**Work task:**
Which lines mention "персонального"? Show each one from the listing.

**Source data:**
>>>

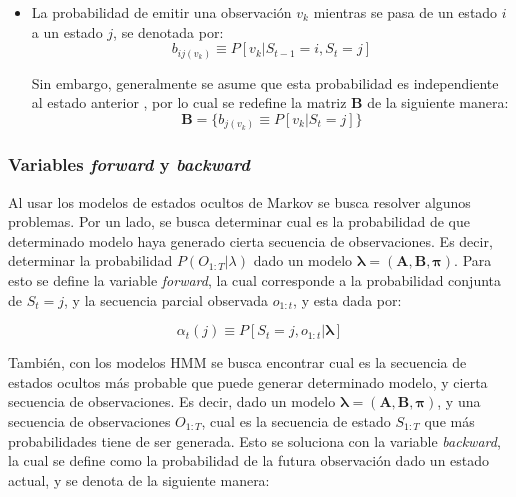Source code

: \begin{itemize}
    \item La probabilidad de emitir una observación $v_{k}$ mientras se pasa de un estado $i$ a un estado $j$, se denotada por:
        \begin{equation}
            b_{ij(v_{k})} \equiv P \left[ v_{k} \vert S_{t-1} = i, S_{t} = j \right]
        \end{equation}

    Sin embargo, generalmente se asume que esta probabilidad es independiente al estado anterior \cite{Yu2016}, por lo cual se redefine la matriz \textbf{B} de la siguiente manera:
        \begin{equation}
            \textbf{B} = \lbrace b_{j(v_{k})} \equiv P\left[ v_{k} \vert S_{t} = j\right] \rbrace
        \end{equation}
  
\end{itemize}

\subsubsection{Variables \textit{forward} y \textit{backward}}

Al usar los modelos de estados ocultos de Markov se busca resolver algunos problemas. Por un lado, se busca determinar cual es la probabilidad de que determinado modelo haya generado cierta secuencia de observaciones. Es decir, determinar la probabilidad $P(O_{1:T} | \lambda)$ dado un modelo $\boldsymbol\lambda = ( \textbf{A} , \textbf{B} , \boldsymbol\pi )$. Para esto se define la variable \textit{forward}, la cual corresponde a la probabilidad conjunta de $S_{t}=j$, y la secuencia parcial observada $o_{1:t}$, y esta dada por:

    \begin{equation}
        \alpha_{t}(j) \equiv P \left[ S_{t} = j, o_{1:t} \vert \boldsymbol\lambda \right]
    \end{equation}
    
También, con los modelos HMM se busca encontrar cual es la secuencia de estados ocultos más probable que puede generar determinado modelo, y cierta secuencia de observaciones. Es decir, dado un modelo $\boldsymbol\lambda = ( \textbf{A} , \textbf{B} , \boldsymbol\pi )$, y una secuencia de observaciones $O_{1:T}$, cual es la secuencia de estado $S_{1:T}$ que más probabilidades tiene de ser generada. Esto se soluciona con la variable \textit{backward}, la cual se define como la probabilidad de la futura observación dado un estado actual, y se denota de la siguiente manera:

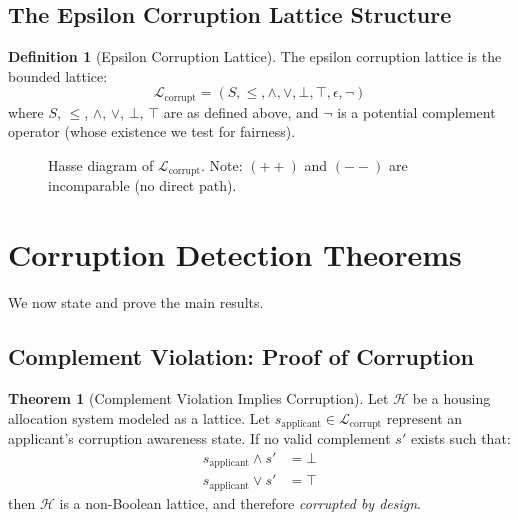 \documentclass[11pt,a4paper]{article}
\theoremstyle{definition}
\newtheorem{definition}{Definition}
\newtheorem{theorem}{Theorem}
\begin{document}
\subsection{The Epsilon Corruption Lattice Structure}

\begin{definition}[Epsilon Corruption Lattice]
The epsilon corruption lattice is the bounded lattice:
\[
\mathcal{L}_{\text{corrupt}} = (S, \leq, \wedge, \vee, \bot, \top, \epsilon, \neg)
\]
where $S$, $\leq$, $\wedge$, $\vee$, $\bot$, $\top$ are as defined above, and $\neg$ is a potential complement operator (whose existence we test for fairness).
\end{definition}

\begin{figure}[h]
\centering
{}
\caption{Hasse diagram of $\mathcal{L}_{\text{corrupt}}$. Note: $(++)$ and $(--)$ are incomparable (no direct path).}
\end{figure}

\section{Corruption Detection Theorems}

We now state and prove the main results.

\subsection{Complement Violation: Proof of Corruption}

\begin{theorem}[Complement Violation Implies Corruption]
Let $\mathcal{H}$ be a housing allocation system modeled as a lattice. Let $s_{\text{applicant}} \in \mathcal{L}_{\text{corrupt}}$ represent an applicant's corruption awareness state. If no valid complement $s'$ exists such that:
\begin{align}
s_{\text{applicant}} \wedge s' &= \bot \label{eq:comp1} \\
s_{\text{applicant}} \vee s' &= \top \label{eq:comp2}
\end{align}
then $\mathcal{H}$ is a non-Boolean lattice, and therefore \emph{corrupted by design}.
\end{theorem}
\end{document}
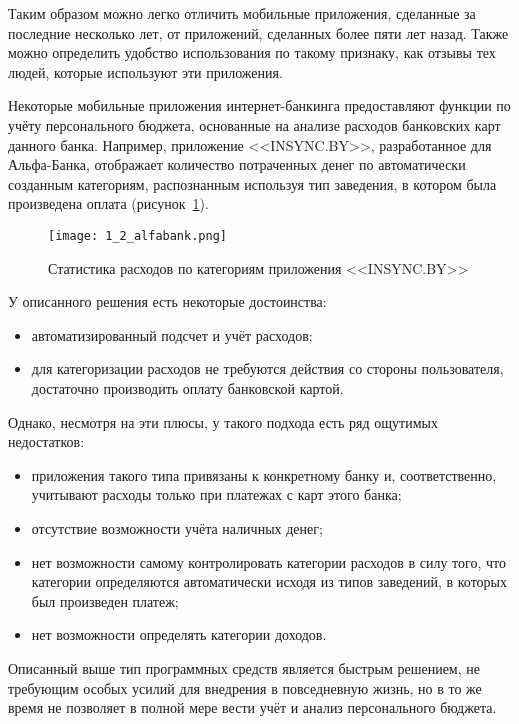 Таким образом можно легко отличить мобильные приложения, сделанные за последние несколько лет, от приложений, сделанных более пяти лет назад.
Также можно определить удобство использования по такому признаку, как отзывы тех людей, которые используют эти приложения.

Некоторые мобильные приложения интернет-банкинга предоставляют функции по учёту персонального бюджета, основанные на анализе расходов банковских карт данного банка.
Например, приложение <<INSYNC.BY>>, разработанное для Альфа-Банка, отображает количество потраченных денег по автоматически созданным категориям, распознанным используя тип заведения, в котором была произведена оплата (рисунок~\ref{fig:analysis:analogues:alfabank}).

\begin{figure}[h]
    \centering
    \texttt{[image: 1\_2\_alfabank.png]}
    \caption{Статистика расходов по категориям приложения <<INSYNC.BY>>}
    \label{fig:analysis:analogues:alfabank}
\end{figure}

У описанного решения есть некоторые достоинства:
\begin{itemize}
    \item автоматизированный подсчет и учёт расходов;
    \item для категоризации расходов не требуются действия со стороны пользователя, достаточно производить оплату банковской картой.
\end{itemize}

Однако, несмотря на эти плюсы, у такого подхода есть ряд ощутимых недостатков:
\begin{itemize}
    \item приложения такого типа привязаны к конкретному банку и, соответственно, учитывают расходы только при платежах с карт этого банка;
    \item отсутствие возможности учёта наличных денег;
    \item нет возможности самому контролировать категории расходов в силу того, что категории определяются автоматически исходя из типов заведений, в которых был произведен платеж;
    \item нет возможности определять категории доходов.
\end{itemize}

Описанный выше тип программных средств является быстрым решением, не требующим особых усилий для внедрения в повседневную жизнь, но в то же время не позволяет в полной мере вести учёт и анализ персонального бюджета.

<<<

**Result of the task:**
Некоторые мобильные приложения интернет-банкинга предоставляют функции по учёту персонального бюджета, основанные на анализе расходов банковских карт данного банка.
Описанный выше тип программных средств является быстрым решением, не требующим особых усилий для внедрения в повседневную жизнь, но в то же время не позволяет в полной мере вести учёт и анализ персонального бюджета.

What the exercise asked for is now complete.